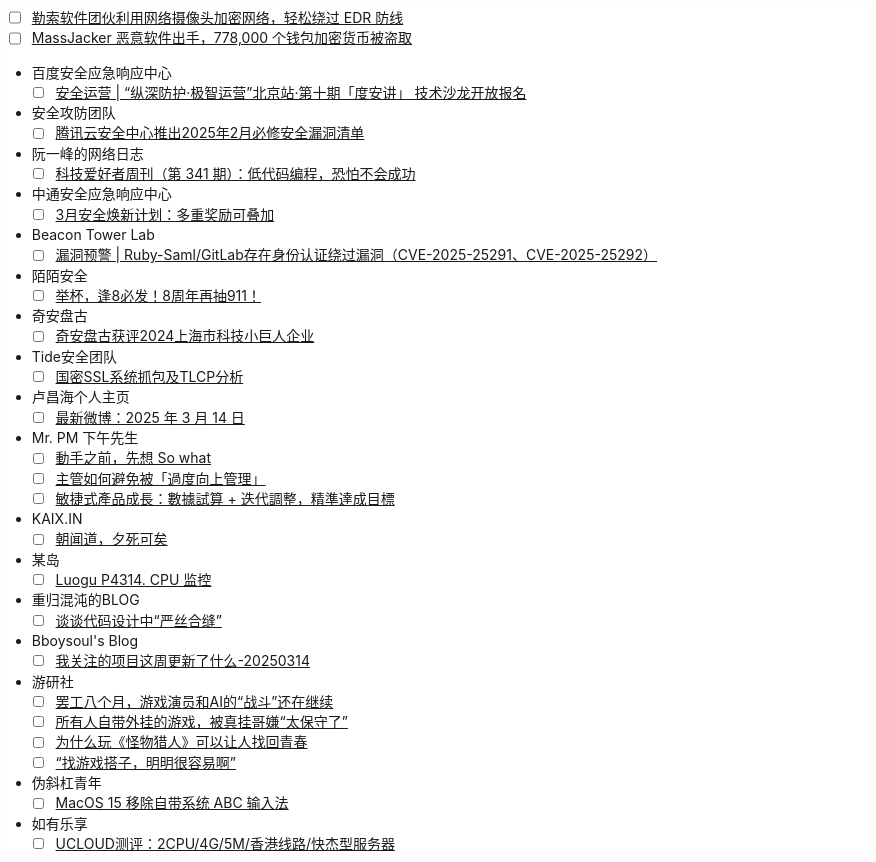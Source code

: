   - [ ] [勒索软件团伙利用网络摄像头加密网络，轻松绕过 EDR 防线](https://mp.weixin.qq.com/s?__biz=MzI0MDY1MDU4MQ==&mid=2247581507&idx=1&sn=666e4f67a5de0d27ca132c5a0e10919f&chksm=e9146f79de63e66faa1b2257a655adf7c3ce84a2d76bb6b360152abb1fcafd016e42c34c2463&scene=58&subscene=0#rd)
  - [ ] [MassJacker 恶意软件出手，778,000 个钱包加密货币被盗取](https://mp.weixin.qq.com/s?__biz=MzI0MDY1MDU4MQ==&mid=2247581507&idx=2&sn=96e6c10f48d9a0f1b5e85027d06b12b1&chksm=e9146f79de63e66ff0238c291b8ec2842dcbc3a93efb10093eed12cc94ff05811d524a733b0b&scene=58&subscene=0#rd)
- 百度安全应急响应中心
  - [ ] [安全运营 | “纵深防护·极智运营”北京站·第十期「度安讲」 技术沙龙开放报名](https://mp.weixin.qq.com/s?__biz=MzA4ODc0MTIwMw==&mid=2652542537&idx=1&sn=d90b69c188e7a5af94c6d252b8141900&chksm=8bcbb275bcbc3b638ef6b1cc264df07202a5525fcd9ad684e7d3b7f926801e71d71ddcccadfd&scene=58&subscene=0#rd)
- 安全攻防团队
  - [ ] [腾讯云安全中心推出2025年2月必修安全漏洞清单](https://mp.weixin.qq.com/s?__biz=MzkzNTI4NjU1Mw==&mid=2247485057&idx=1&sn=d185daa7ca11c442e787715c84c83682&chksm=c2b104f7f5c68de16c19df45ac696b74c45204829a237de7dd5b2cfd96387d525e017e503e24&scene=58&subscene=0#rd)
- 阮一峰的网络日志
  - [ ] [科技爱好者周刊（第 341 期）：低代码编程，恐怕不会成功](http://www.ruanyifeng.com/blog/2025/03/weekly-issue-341.html)
- 中通安全应急响应中心
  - [ ] [3月安全焕新计划：多重奖励可叠加](https://mp.weixin.qq.com/s?__biz=MzUyMTcwNTY3Mg==&mid=2247486324&idx=1&sn=9b3d81cc8fb9990651f58c65bee36369&chksm=f9d64ad3cea1c3c5022b4215110d4f148a283e4500742afc9741dc3f04ed437cc19bbff3d303&scene=58&subscene=0#rd)
- Beacon Tower Lab
  - [ ] [漏洞预警 | Ruby-Saml/GitLab存在身份认证绕过漏洞（CVE-2025-25291、CVE-2025-25292）](https://mp.weixin.qq.com/s?__biz=MzkyNzcxNTczNA==&mid=2247487053&idx=1&sn=b9d22ca7bd7a1055a77e9be1ed28fcaf&chksm=c22296b4f5551fa2b86ae68c0ba9850ffe65cd3856cedfaa831fac42008140a40a26bed54099&scene=58&subscene=0#rd)
- 陌陌安全
  - [ ] [举杯，逢8必发！8周年再抽911！](https://mp.weixin.qq.com/s?__biz=MzI2OTYzOTQzNw==&mid=2247488781&idx=1&sn=735d74a132b8b7cfe5194efd55380163&chksm=eadc1f6fddab96796db97f3288317d671b0c4c5f06c51673536e5e47b71288ca38fe7c48bec5&scene=58&subscene=0#rd)
- 奇安盘古
  - [ ] [奇安盘古获评2024上海市科技小巨人企业](https://mp.weixin.qq.com/s?__biz=MzI2MDA0MTYyMQ==&mid=2654404366&idx=1&sn=514a11d5eb56fb33223ffa9b54d9d44f&chksm=f1ade1f4c6da68e21ab26bf0e27f58ee504d8a8bfa66dc1703a2504346bce566c7fe1829c640&scene=58&subscene=0#rd)
- Tide安全团队
  - [ ] [国密SSL系统抓包及TLCP分析](https://mp.weixin.qq.com/s?__biz=Mzg2NTA4OTI5NA==&mid=2247520323&idx=1&sn=3ca961e10266acc5c11c30f9ebd9d213&chksm=ce5db222f92a3b34a190ff099a8445a8ee785026dc0fe76359fda9cb7ce2b19944a3ca5e2194&scene=58&subscene=0#rd)
- 卢昌海个人主页
  - [ ] [最新微博：2025 年 3 月 14 日](https://www.changhai.org/articles/miscellaneous/blog/202503.php#latest)
- Mr. PM 下午先生
  - [ ] [動手之前，先想 So what](https://mrpm.cc/1765/)
  - [ ] [主管如何避免被「過度向上管理」](https://mrpm.cc/1764/)
  - [ ] [敏捷式產品成長：數據試算 + 迭代調整，精準達成目標](https://mrpm.cc/1760/)
- KAIX.IN
  - [ ] [朝闻道，夕死可矣](https://kaix.in/2025/0314-no-fear-of-death/)
- 某岛
  - [ ] [Luogu P4314. CPU 监控](https://www.shuizilong.com/house/archives/luogu-p4314-cpu-%e7%9b%91%e6%8e%a7/)
- 重归混沌的BLOG
  - [ ] [谈谈代码设计中“严丝合缝”](https://blog.gotocoding.com/archives/1963?utm_source=rss&utm_medium=rss&utm_campaign=%25e8%25b0%2588%25e8%25b0%2588%25e4%25bb%25a3%25e7%25a0%2581%25e4%25b8%25ad%25e7%25b2%25be%25e5%25af%2586%25e7%259a%2584%25e8%25ae%25be%25e8%25ae%25a1)
- Bboysoul's Blog
  - [ ] [我关注的项目这周更新了什么-20250314](https://www.bboy.app/2025/03/14/%E6%88%91%E5%85%B3%E6%B3%A8%E7%9A%84%E9%A1%B9%E7%9B%AE%E8%BF%99%E5%91%A8%E6%9B%B4%E6%96%B0%E4%BA%86%E4%BB%80%E4%B9%88-20250314/)
- 游研社
  - [ ] [罢工八个月，游戏演员和AI的“战斗”还在继续](https://www.yystv.cn/p/12647)
  - [ ] [所有人自带外挂的游戏，被真挂哥嫌“太保守了”](https://www.yystv.cn/p/12646)
  - [ ] [为什么玩《怪物猎人》可以让人找回青春](https://www.yystv.cn/p/12645)
  - [ ] [“找游戏搭子，明明很容易啊”](https://www.yystv.cn/p/12644)
- 伪斜杠青年
  - [ ] [MacOS 15 移除自带系统 ABC 输入法](https://i.lckiss.com/?p=8981)
- 如有乐享
  - [ ] [UCLOUD测评：2CPU/4G/5M/香港线路/快杰型服务器](https://51.ruyo.net/18859.html)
______
Go through the material and copy each line that contains "archives".

= Task response =
  - [ ] [Luogu P4314. CPU 监控](https://www.shuizilong.com/house/archives/luogu-p4314-cpu-%e7%9b%91%e6%8e%a7/)
  - [ ] [谈谈代码设计中“严丝合缝”](https://blog.gotocoding.com/archives/1963?utm_source=rss&utm_medium=rss&utm_campaign=%25e8%25b0%2588%25e8%25b0%2588%25e4%25bb%25a3%25e7%25a0%2581%25e4%25b8%25ad%25e7%25b2%25be%25e5%25af%2586%25e7%259a%2584%25e8%25ae%25be%25e8%25ae%25a1)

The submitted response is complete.